NKT cells are the guardians of the liver. They patrol the liver for foreign molecules on bacteria and viruses and once they find the interlopers, they alert the immune system to their presence. They are also thought to play a role in disposing of damaged cells, and in scouting for tumors.
Led by Dan R. Littman, M.D., PhD., professor of pathology and a Howard Hughes Medical Institute Investigator, and Michael L. Dustin, Ph.D., associate professor of pathology, the study analyzed over a period of hours the movement of NKT cells and their response to foreign protein, or antigen, in mice.
The study revealed a number of surprises. First, the NKT cells did their work almost entirely within the blood vessels of the liver. Previously, conventional theory held that these cells were forced from the blood into the tissues, where they did their specialized work. "This is the first example of a system in which a cell's surveillance for antigen is intravascular rather than within a tissue," says Dr. Littman.

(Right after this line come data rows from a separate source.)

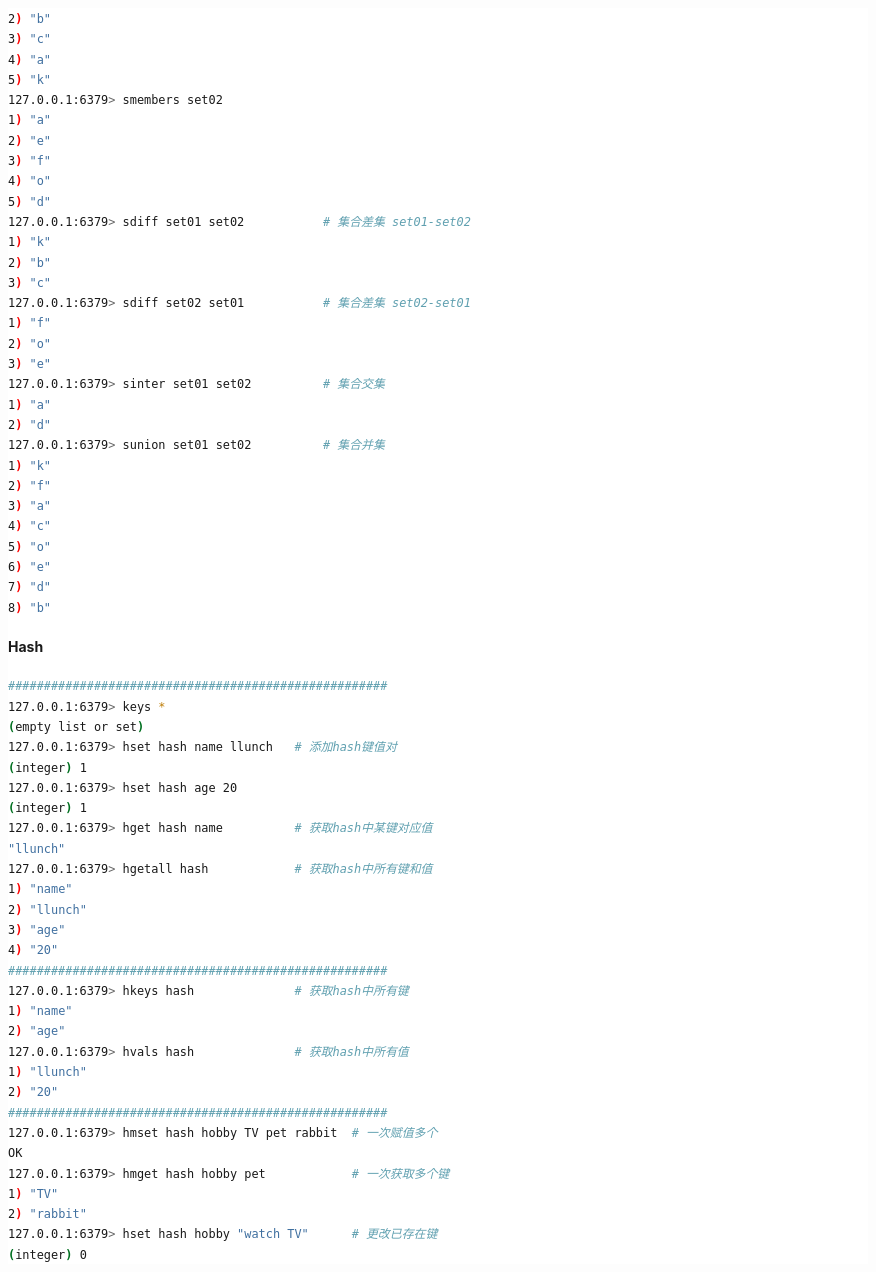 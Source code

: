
 ```bash
2) "b"
3) "c"
4) "a"
5) "k"
127.0.0.1:6379> smembers set02
1) "a"
2) "e"
3) "f"
4) "o"
5) "d"
127.0.0.1:6379> sdiff set01 set02           # 集合差集 set01-set02
1) "k"
2) "b"
3) "c"
127.0.0.1:6379> sdiff set02 set01           # 集合差集 set02-set01
1) "f"
2) "o"
3) "e"
127.0.0.1:6379> sinter set01 set02          # 集合交集
1) "a"
2) "d"
127.0.0.1:6379> sunion set01 set02          # 集合并集
1) "k"
2) "f"
3) "a"
4) "c"
5) "o"
6) "e"
7) "d"
8) "b"
```

#### Hash

```bash
#####################################################
127.0.0.1:6379> keys *
(empty list or set)
127.0.0.1:6379> hset hash name llunch   # 添加hash键值对
(integer) 1
127.0.0.1:6379> hset hash age 20
(integer) 1
127.0.0.1:6379> hget hash name          # 获取hash中某键对应值
"llunch"
127.0.0.1:6379> hgetall hash            # 获取hash中所有键和值
1) "name"
2) "llunch"
3) "age"
4) "20"
#####################################################
127.0.0.1:6379> hkeys hash              # 获取hash中所有键
1) "name"
2) "age"
127.0.0.1:6379> hvals hash              # 获取hash中所有值
1) "llunch"
2) "20"
#####################################################
127.0.0.1:6379> hmset hash hobby TV pet rabbit  # 一次赋值多个
OK
127.0.0.1:6379> hmget hash hobby pet            # 一次获取多个键
1) "TV"
2) "rabbit"
127.0.0.1:6379> hset hash hobby "watch TV"      # 更改已存在键
(integer) 0
```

Second, the NKT cells appeared to have the agility of a pro athlete. The cells moved and changed directions quickly, sometimes traveling against the direction of flowing blood, no mean feat.
The researchers were able to trace the movement of the cells, by replacing a gene called CXCR6 with a gene for green fluorescent protein, which glows and makes the cells visible under a microscope. The researchers used a technique called intravital fluorescence microscope imaging to observe the behavior of the glowing cells in live mice.
The study showed that the cells were undisturbed by the rapid blood flow, latching on to the vessels, then moving in random patterns in search of infected cells. "Despite the force of the directional blood flow, the cells were able to hold their own, moving and changing direction, sometimes passing each other within a single blood vessel," explains Dr. Dustin.
In another part of the study, the researchers injected a foreign molecule. Here again, the cells behaved like athletes. They abruptly stopped and remained still, signaling that they had found the antigen and were ready to undertake their next task of alerting the immune system.
And there was yet another surprise. Drs. Littman and Dustin had expected that replacing the CXCR6 gene would directly affect the movement of the NKT cells. The CXCR6 gene encodes a receptor molecule on the surface of cells that is involved in cell movement and attraction. Replacement of the gene, which renders the cells receptor-deficient, should inhibit their ability to cling to the vessels, thereby directly inhibiting their movement.
But the researchers found that the replacement of the gene did not affect the movement of NTK cells, they hung on and patrolled for invaders just as well as cells with the gene. However, their survival rate was reduced, leading the scientists to surmise that the gene was somehow involved directly in a survival mechanism.
Dr. Littman explains the experiments so far have been artificial because the antigen was injected. The next step is to determine the kinds of pathological situations in which the cells become activated.
Dr. Dustin says his laboratory now is investigating a mouse model for liver fibrosis, triggered by bile duct obstruction, to see how cells with CXCR6 move under various conditions. "There is also significant interest in studying the way in which NKT cells respond to antigen so that they might be used in tumor vaccines," he says.